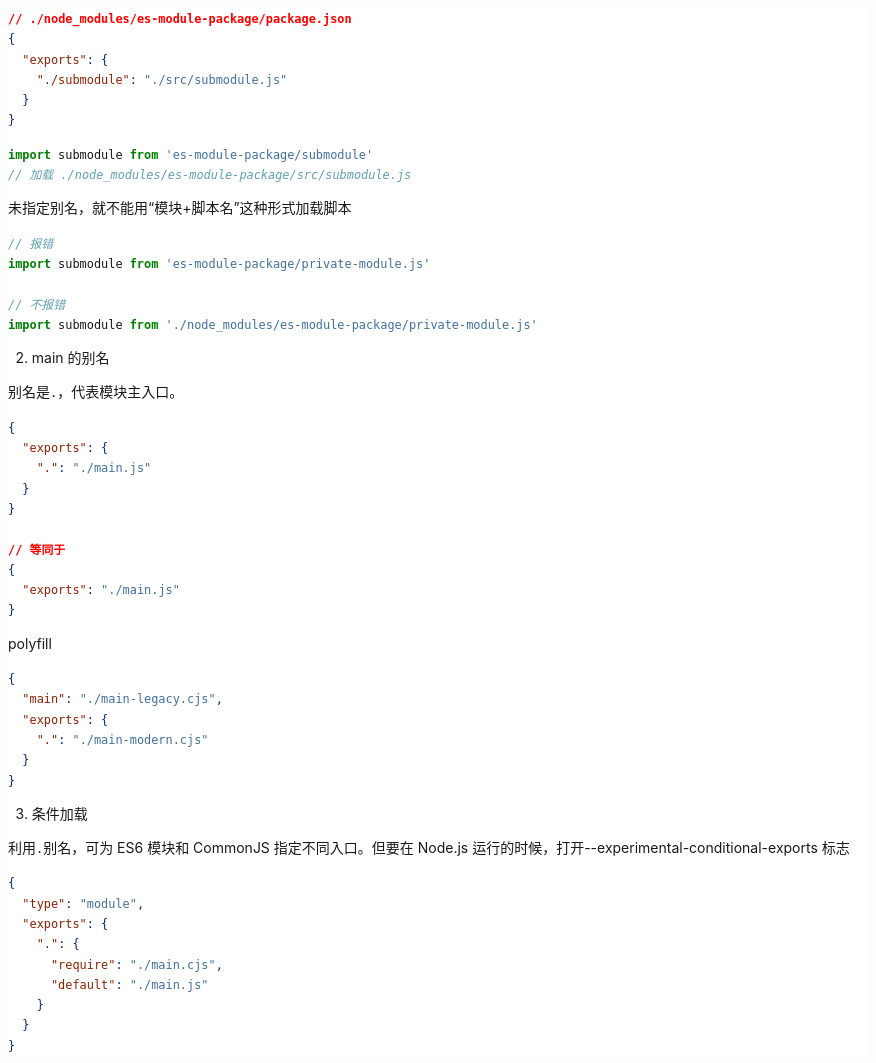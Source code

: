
 ```json
// ./node_modules/es-module-package/package.json
{
  "exports": {
    "./submodule": "./src/submodule.js"
  }
}
```

```js
import submodule from 'es-module-package/submodule'
// 加载 ./node_modules/es-module-package/src/submodule.js
```

未指定别名，就不能用“模块+脚本名”这种形式加载脚本

```js
// 报错
import submodule from 'es-module-package/private-module.js'

// 不报错
import submodule from './node_modules/es-module-package/private-module.js'
```

2. main 的别名

别名是`.`，代表模块主入口。

```json
{
  "exports": {
    ".": "./main.js"
  }
}

// 等同于
{
  "exports": "./main.js"
}
```

polyfill

```json
{
  "main": "./main-legacy.cjs",
  "exports": {
    ".": "./main-modern.cjs"
  }
}
```

3. 条件加载

利用`.`别名，可为 ES6 模块和 CommonJS 指定不同入口。但要在 Node.js 运行的时候，打开--experimental-conditional-exports 标志

```json
{
  "type": "module",
  "exports": {
    ".": {
      "require": "./main.cjs",
      "default": "./main.js"
    }
  }
}
```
..............................
| Your task |
Every line in the data above that contains the word "private" should be copied.

| Output for this task |
import submodule from 'es-module-package/private-module.js'
import submodule from './node_modules/es-module-package/private-module.js'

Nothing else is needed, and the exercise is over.